One great feature of this Census data is that margins of error are included, so you'll know how confident you can be in the income estimates. Margins of error are + or - the estimate value. For example, Carbondale city, Illinois has a 2010 poverty percent estimate of 44.5% +/- 3.3%. That means, that the US Census Bureau is 90% confident that the poverty percent for Carbondale city, Illinois is between 41.2% and 47.8%.
You can find the margins of error in the "About the Data" section at the bottom of each zip code page, and they are included in the zip code lists.
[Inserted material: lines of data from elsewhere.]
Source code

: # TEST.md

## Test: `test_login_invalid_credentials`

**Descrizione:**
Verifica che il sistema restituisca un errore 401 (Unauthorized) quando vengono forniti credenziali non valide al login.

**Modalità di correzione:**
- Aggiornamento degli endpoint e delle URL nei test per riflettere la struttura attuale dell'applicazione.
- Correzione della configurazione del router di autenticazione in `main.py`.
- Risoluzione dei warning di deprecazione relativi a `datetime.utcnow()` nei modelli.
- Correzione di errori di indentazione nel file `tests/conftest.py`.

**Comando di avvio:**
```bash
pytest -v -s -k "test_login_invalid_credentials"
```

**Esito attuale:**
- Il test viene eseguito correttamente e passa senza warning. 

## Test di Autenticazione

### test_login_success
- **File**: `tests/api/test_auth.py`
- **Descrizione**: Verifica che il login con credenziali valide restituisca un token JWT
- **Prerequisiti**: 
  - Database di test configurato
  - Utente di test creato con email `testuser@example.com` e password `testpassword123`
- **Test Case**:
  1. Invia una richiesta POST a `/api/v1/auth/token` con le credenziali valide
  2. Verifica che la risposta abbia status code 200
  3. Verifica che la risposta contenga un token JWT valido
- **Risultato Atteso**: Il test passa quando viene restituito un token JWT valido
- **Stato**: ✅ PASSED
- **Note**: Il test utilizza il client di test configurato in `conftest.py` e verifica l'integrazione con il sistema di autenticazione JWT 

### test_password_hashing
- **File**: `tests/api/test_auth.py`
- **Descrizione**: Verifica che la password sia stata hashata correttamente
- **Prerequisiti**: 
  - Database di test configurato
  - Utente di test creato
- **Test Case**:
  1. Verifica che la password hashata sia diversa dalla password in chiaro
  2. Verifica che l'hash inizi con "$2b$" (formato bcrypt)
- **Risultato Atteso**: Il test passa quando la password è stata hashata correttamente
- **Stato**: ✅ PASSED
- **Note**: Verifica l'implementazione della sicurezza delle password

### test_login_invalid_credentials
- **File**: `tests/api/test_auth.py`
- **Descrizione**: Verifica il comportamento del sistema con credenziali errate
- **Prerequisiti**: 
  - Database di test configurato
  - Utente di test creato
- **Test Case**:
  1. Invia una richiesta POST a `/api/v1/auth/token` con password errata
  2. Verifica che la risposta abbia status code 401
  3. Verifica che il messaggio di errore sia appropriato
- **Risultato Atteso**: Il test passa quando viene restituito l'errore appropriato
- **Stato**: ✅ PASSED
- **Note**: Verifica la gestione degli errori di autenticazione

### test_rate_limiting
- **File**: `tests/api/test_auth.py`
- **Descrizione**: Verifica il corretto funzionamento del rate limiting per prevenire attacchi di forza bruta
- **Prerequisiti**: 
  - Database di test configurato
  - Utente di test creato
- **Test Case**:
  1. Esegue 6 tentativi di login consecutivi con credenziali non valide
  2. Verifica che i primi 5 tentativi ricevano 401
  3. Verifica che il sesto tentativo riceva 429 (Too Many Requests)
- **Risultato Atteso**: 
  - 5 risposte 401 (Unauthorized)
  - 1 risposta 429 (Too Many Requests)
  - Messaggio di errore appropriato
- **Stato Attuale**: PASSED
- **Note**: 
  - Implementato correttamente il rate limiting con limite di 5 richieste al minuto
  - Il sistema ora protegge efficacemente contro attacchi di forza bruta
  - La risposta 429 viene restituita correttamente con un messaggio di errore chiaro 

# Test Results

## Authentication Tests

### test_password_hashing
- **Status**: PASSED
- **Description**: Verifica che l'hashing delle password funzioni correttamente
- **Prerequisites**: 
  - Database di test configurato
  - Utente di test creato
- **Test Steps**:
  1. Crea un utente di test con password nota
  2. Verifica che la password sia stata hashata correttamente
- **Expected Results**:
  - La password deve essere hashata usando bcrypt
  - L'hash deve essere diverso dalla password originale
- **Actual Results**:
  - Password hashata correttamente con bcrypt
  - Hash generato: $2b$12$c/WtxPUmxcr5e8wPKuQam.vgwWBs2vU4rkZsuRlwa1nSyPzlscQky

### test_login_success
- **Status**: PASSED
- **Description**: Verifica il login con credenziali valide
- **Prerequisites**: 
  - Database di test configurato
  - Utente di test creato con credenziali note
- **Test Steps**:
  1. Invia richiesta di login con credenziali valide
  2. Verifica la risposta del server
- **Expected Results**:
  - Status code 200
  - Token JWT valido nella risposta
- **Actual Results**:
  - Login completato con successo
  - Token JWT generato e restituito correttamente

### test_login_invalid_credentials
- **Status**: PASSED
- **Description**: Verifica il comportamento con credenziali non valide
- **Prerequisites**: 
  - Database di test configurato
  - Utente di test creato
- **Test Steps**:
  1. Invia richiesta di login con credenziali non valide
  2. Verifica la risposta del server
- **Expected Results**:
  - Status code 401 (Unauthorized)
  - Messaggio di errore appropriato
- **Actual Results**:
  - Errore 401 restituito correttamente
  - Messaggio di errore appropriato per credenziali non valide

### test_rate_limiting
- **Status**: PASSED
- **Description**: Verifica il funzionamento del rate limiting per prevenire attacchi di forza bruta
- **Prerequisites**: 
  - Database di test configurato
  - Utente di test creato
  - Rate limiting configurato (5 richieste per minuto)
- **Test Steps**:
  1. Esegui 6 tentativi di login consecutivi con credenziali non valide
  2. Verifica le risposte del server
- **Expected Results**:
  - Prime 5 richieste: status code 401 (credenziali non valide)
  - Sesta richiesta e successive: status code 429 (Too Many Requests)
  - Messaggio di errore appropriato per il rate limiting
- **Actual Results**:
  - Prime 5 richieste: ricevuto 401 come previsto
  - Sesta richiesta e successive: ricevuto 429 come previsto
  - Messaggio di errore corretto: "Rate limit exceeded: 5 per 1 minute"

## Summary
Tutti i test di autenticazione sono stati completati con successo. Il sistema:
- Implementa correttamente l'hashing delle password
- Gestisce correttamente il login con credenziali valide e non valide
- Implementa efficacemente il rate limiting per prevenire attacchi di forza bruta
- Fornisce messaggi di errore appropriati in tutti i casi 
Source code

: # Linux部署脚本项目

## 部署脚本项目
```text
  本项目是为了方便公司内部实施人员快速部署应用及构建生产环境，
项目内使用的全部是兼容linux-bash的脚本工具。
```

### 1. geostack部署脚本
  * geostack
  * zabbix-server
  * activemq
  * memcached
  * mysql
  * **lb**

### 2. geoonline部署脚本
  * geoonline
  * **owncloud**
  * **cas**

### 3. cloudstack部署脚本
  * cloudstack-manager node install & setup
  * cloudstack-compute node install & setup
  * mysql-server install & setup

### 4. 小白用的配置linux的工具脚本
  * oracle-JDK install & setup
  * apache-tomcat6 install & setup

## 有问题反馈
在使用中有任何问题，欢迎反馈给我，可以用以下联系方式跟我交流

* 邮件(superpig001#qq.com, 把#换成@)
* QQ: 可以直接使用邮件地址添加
Since the demographic data on this website is from the US Census Bureau, we’re using the US Census Bureau’s ZIP Code Tabulation Areas (ZCTAs), which are generalized areal representations of United States Postal Service ZIP Code service areas.
A zip code is technically a linear postal route. I like to imagine zips codes as a postman driving in a line up and down streets delivering mail. Here’s a fun animation about how the Census Bureau turns linear routes into polygons: https://www.census.gov/geo/reference/zcta/zcta_delin_anim.html.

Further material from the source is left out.